What the exercise asks —
In the entries below, find the line with "whether it arrived, much" and print exactly every line from there up to and including the line with "of it. The UDP", with no other lines.
== == ==
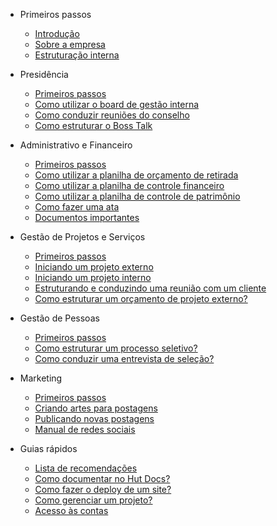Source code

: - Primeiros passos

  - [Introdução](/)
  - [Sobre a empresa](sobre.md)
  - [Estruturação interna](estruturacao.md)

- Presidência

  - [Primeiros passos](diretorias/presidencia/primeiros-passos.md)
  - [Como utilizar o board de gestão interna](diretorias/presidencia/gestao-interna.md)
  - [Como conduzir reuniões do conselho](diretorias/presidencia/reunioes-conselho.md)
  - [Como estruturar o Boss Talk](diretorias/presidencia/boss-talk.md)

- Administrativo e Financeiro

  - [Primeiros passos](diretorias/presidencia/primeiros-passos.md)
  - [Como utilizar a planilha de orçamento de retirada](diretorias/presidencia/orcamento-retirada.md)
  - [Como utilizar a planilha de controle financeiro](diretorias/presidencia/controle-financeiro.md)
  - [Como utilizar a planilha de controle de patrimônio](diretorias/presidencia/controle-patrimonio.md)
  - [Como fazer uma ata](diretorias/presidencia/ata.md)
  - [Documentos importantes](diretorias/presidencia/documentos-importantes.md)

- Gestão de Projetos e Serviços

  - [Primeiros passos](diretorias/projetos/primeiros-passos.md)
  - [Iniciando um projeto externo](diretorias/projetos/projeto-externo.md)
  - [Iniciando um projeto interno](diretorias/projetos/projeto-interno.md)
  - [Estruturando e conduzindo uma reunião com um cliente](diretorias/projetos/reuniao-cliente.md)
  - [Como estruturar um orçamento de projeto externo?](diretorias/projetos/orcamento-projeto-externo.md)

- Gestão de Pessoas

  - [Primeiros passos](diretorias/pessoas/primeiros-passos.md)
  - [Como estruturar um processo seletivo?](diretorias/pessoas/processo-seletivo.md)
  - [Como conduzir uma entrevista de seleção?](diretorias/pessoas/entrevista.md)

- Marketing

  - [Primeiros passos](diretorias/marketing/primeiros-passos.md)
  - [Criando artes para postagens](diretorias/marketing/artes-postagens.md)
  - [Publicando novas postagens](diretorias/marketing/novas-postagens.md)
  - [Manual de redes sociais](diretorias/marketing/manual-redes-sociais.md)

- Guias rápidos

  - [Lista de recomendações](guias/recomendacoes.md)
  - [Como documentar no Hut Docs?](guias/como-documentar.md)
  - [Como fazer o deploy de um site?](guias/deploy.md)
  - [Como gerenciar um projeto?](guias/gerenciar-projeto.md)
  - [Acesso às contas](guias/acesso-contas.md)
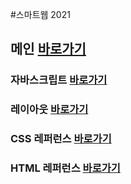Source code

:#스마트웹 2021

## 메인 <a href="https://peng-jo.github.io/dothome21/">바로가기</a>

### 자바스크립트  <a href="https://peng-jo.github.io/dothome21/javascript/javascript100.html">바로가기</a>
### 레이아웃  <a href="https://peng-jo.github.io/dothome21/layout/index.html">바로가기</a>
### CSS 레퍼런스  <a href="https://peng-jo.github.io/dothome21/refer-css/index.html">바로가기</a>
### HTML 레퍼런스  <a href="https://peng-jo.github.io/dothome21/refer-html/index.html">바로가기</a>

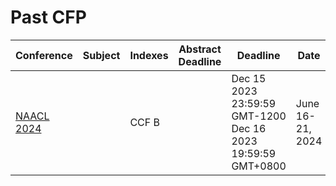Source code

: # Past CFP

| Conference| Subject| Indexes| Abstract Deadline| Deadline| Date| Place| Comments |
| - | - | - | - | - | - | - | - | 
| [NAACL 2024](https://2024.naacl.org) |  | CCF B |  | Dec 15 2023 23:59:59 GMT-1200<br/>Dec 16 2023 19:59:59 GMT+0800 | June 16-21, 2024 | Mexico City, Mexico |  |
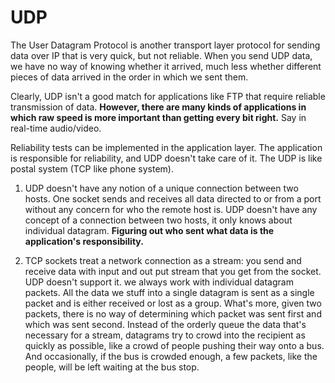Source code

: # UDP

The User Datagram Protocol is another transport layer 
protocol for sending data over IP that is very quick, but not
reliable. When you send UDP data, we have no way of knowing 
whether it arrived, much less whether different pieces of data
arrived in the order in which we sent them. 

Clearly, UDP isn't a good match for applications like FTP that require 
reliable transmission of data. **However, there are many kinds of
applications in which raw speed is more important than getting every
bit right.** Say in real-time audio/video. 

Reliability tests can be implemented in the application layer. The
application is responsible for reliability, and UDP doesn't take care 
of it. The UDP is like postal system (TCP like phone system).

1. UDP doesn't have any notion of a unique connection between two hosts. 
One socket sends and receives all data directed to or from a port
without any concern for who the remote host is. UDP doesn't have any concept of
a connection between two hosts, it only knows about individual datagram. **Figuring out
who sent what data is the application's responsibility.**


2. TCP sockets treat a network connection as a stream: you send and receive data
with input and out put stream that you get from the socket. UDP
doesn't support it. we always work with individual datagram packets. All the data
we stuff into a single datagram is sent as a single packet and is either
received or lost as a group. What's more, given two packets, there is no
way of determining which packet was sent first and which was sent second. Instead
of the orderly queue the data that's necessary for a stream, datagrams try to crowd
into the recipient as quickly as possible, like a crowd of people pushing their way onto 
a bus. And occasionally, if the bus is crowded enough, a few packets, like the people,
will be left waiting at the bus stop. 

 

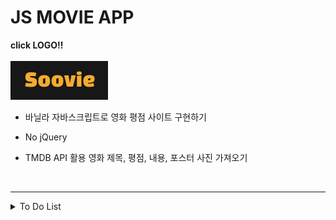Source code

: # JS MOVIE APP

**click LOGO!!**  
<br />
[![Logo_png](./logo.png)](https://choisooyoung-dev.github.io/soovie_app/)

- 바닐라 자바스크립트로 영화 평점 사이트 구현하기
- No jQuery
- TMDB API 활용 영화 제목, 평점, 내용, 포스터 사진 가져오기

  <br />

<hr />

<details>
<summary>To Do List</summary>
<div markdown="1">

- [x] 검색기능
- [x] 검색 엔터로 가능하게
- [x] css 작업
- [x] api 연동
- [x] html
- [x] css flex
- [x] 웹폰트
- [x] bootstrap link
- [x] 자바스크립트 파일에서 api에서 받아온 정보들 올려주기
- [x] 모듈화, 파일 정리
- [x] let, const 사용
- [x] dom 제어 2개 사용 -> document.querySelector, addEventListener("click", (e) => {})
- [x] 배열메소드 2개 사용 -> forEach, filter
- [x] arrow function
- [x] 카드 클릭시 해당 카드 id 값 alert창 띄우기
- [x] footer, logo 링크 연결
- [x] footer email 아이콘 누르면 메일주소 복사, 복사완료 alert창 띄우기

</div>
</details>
== == ==
Response —
whether it arrived, much less whether different pieces of data
arrived in the order in which we sent them. 

Clearly, UDP isn't a good match for applications like FTP that require 
reliable transmission of data. **However, there are many kinds of
applications in which raw speed is more important than getting every
bit right.** Say in real-time audio/video. 

Reliability tests can be implemented in the application layer. The
application is responsible for reliability, and UDP doesn't take care 
of it. The UDP is like postal system (TCP like phone system).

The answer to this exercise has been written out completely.